One remedy to this situation is a strategy so simple every user has relied on it at least once or twice: Reboot the machine and start from scratch. Fox and Stanford University doctoral student George Candea have collaborated on a series of papers investigating a tactic originally known as partial rebooting but which Candea now calls "micro-rebooting." Instead of digging through the source code to fix errors, their strategy calls upon system managers to simply reboot the offending components while leaving the rest of the network operationally intact.
"In a lot of cases, rebooting cures the problem much faster than fixing the root cause," Candea says. "We see this all the time with PCs. Rebooting takes 30 seconds to a minute, enough time for a bathroom break. When you come back, the problem is usually gone and you can go back to work."

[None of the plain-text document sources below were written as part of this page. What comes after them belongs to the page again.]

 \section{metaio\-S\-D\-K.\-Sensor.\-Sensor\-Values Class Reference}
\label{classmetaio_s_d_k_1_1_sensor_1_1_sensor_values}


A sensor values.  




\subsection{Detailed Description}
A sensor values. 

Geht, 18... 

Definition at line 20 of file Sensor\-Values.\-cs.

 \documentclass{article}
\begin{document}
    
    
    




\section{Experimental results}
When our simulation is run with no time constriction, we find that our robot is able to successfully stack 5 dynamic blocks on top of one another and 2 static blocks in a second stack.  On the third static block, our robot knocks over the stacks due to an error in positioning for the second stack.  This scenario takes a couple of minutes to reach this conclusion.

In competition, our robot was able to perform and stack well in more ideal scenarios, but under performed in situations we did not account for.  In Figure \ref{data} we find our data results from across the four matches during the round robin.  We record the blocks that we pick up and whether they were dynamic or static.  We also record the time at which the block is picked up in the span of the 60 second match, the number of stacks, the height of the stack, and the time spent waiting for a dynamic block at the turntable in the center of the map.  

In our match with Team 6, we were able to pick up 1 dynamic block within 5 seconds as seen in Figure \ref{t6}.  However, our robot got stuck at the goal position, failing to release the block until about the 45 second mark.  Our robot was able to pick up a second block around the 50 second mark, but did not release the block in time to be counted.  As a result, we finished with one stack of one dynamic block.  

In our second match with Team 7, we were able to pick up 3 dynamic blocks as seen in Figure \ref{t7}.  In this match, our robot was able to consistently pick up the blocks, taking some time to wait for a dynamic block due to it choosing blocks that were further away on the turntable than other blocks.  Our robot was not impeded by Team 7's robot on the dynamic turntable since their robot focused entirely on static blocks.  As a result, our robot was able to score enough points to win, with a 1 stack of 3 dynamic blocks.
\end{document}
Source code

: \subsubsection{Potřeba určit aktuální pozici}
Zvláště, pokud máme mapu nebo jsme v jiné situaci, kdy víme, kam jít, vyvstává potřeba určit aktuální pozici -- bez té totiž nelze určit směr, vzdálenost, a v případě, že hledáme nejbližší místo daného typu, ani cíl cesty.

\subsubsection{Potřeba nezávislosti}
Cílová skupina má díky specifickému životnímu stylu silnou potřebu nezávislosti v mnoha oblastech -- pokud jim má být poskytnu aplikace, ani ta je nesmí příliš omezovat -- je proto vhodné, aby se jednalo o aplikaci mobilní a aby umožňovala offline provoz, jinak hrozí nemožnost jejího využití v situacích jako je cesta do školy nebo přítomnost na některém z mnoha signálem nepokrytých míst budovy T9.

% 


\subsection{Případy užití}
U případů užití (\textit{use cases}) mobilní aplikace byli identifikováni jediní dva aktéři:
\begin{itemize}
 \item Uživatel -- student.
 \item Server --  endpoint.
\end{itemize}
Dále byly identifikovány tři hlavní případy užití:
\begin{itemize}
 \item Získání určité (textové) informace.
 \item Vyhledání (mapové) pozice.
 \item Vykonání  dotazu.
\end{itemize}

Rebooting the components of a computer network is, of course, more challenging than rebooting an individual PC. Network administrators have to guard against the lost data and whatever performance loss such outages might incur. Still, thanks to clustering, a strategy that bundles low-cost hardware resources in a way that makes it easy for one machine to pick up another machine's workload in the event of a failure or shutdown, most e-commerce networks already have that built-in safeguard. Fox and Candea have worked together to develop a process they call recursive restartability, in which an automated network manager systematically goes through a network's node tree, rebooting each branch as a form of preventive maintenance.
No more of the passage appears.